The utility would also have to make up for the revenue lost as South Africa’s intense energy users, the most diligent revenue generators, cut down on Eskom supplies as they utilise their own generation capacity.
“There needs to be a cost reflective, transparent tariff structure to address issues like Eskom being the supplier of last resort and wheeling across our networks. “This would be the same for similar situations on the municipal networks,” Eskom confirmed this week in response to questions from Business Report.
Early last month, President Cyril Ramaphosa announced that within 60 days, new regulations will be gazetted to exempt embedded generation projects up to 100MW from having to apply for licences from the National Energy Regulator of South Africa (Nersa).
These projects would be able to send surplus energy to the grid, subject to possible charges and connection agreements, with Eskom and municipalities to ensure regulatory compliance and system stability.
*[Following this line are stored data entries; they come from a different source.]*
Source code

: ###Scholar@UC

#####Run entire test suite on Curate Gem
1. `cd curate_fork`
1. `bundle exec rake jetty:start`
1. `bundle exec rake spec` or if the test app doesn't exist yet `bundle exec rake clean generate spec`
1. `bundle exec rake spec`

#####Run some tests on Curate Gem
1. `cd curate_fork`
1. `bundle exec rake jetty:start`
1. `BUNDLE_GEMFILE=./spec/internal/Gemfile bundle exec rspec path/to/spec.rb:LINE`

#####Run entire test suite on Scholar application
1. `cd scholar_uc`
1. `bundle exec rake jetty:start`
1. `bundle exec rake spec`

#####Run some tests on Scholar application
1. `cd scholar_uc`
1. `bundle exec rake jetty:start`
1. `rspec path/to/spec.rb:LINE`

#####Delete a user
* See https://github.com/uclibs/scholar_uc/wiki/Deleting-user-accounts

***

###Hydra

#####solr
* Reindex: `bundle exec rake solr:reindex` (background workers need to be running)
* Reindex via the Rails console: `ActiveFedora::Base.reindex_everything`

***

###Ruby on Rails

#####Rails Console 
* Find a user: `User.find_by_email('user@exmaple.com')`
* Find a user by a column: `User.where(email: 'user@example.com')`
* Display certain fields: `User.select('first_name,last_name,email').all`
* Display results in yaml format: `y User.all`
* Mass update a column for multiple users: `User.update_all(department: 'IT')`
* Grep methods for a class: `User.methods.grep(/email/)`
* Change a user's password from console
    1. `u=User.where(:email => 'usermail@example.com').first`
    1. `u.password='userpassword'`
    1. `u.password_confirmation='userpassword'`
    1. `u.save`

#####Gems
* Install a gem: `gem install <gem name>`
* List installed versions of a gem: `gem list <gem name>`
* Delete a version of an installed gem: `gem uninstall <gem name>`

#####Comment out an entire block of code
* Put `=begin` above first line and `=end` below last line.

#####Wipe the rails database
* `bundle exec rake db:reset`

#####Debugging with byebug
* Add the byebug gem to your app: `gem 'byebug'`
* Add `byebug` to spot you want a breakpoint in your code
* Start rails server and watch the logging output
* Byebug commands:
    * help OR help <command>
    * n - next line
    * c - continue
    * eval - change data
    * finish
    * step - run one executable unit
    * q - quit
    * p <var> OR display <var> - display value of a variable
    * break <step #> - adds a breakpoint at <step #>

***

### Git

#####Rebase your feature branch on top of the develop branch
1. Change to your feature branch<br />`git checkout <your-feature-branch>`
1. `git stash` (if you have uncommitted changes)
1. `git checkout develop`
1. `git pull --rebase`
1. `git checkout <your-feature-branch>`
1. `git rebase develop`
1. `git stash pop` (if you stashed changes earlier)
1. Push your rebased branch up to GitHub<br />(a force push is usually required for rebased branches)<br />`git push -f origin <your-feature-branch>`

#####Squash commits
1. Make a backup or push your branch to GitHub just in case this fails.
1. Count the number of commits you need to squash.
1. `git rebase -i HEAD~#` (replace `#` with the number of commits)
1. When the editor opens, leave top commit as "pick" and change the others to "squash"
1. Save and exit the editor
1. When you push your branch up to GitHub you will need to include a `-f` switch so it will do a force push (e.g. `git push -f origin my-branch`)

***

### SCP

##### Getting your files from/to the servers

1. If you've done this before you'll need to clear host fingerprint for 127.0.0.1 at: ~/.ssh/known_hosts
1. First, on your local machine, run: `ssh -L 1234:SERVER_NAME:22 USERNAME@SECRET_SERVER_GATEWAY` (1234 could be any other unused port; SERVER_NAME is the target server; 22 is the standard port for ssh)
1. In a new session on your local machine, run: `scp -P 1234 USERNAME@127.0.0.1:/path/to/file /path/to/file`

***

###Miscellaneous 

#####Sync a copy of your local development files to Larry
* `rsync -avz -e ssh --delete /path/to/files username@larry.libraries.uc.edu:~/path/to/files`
Eskom confirmed that it had well established processes to integrate new generation on the network, which involve application, network studies, if applicable construction of infrastructure, and related capital funding, grid code compliance, power purchase agreements and commissioning. “However, we do need a policy change and tariff unbundling to support the industry changes,” it said.
Energy expert Ted Blom said while the concept brought on a “warm feeling”, there were only 34 companies with the capacity to generate that much energy, and that also depended on factors such as the type of renewable resource used, the location of the generation plants as well as the tariff Eskom could not forego.
“Using renewables to generate that much power would be a waste of time: you only have three or four hours in a day to generate from solar.
“Eskom would still have to charge the companies anyway for the time it kept its boilers going while they used their own generated power,” he noted.
Eskom said it was engaging various stakeholders about changes to policy, regulation and future market requirements to enable the prospective connections.
Blom said the most feasible options for companies were still either gas, diesel or small nuclear capacity that would require about R750 million capital, because South Africa still lagged five to seven years behind industry leaders Russia in the technology.
“Philosophically, this is a good idea, but in reality it will be hard to set up solar farms in the industrial areas where most companies operate and that also brings in the question of security of the output. “Companies would be more comfortable generating within their own premises,” Blom said.
Eskom said depending on the specific location and size of the proposed plant, strengthening of infrastructure may be required and in turn the funding to support such.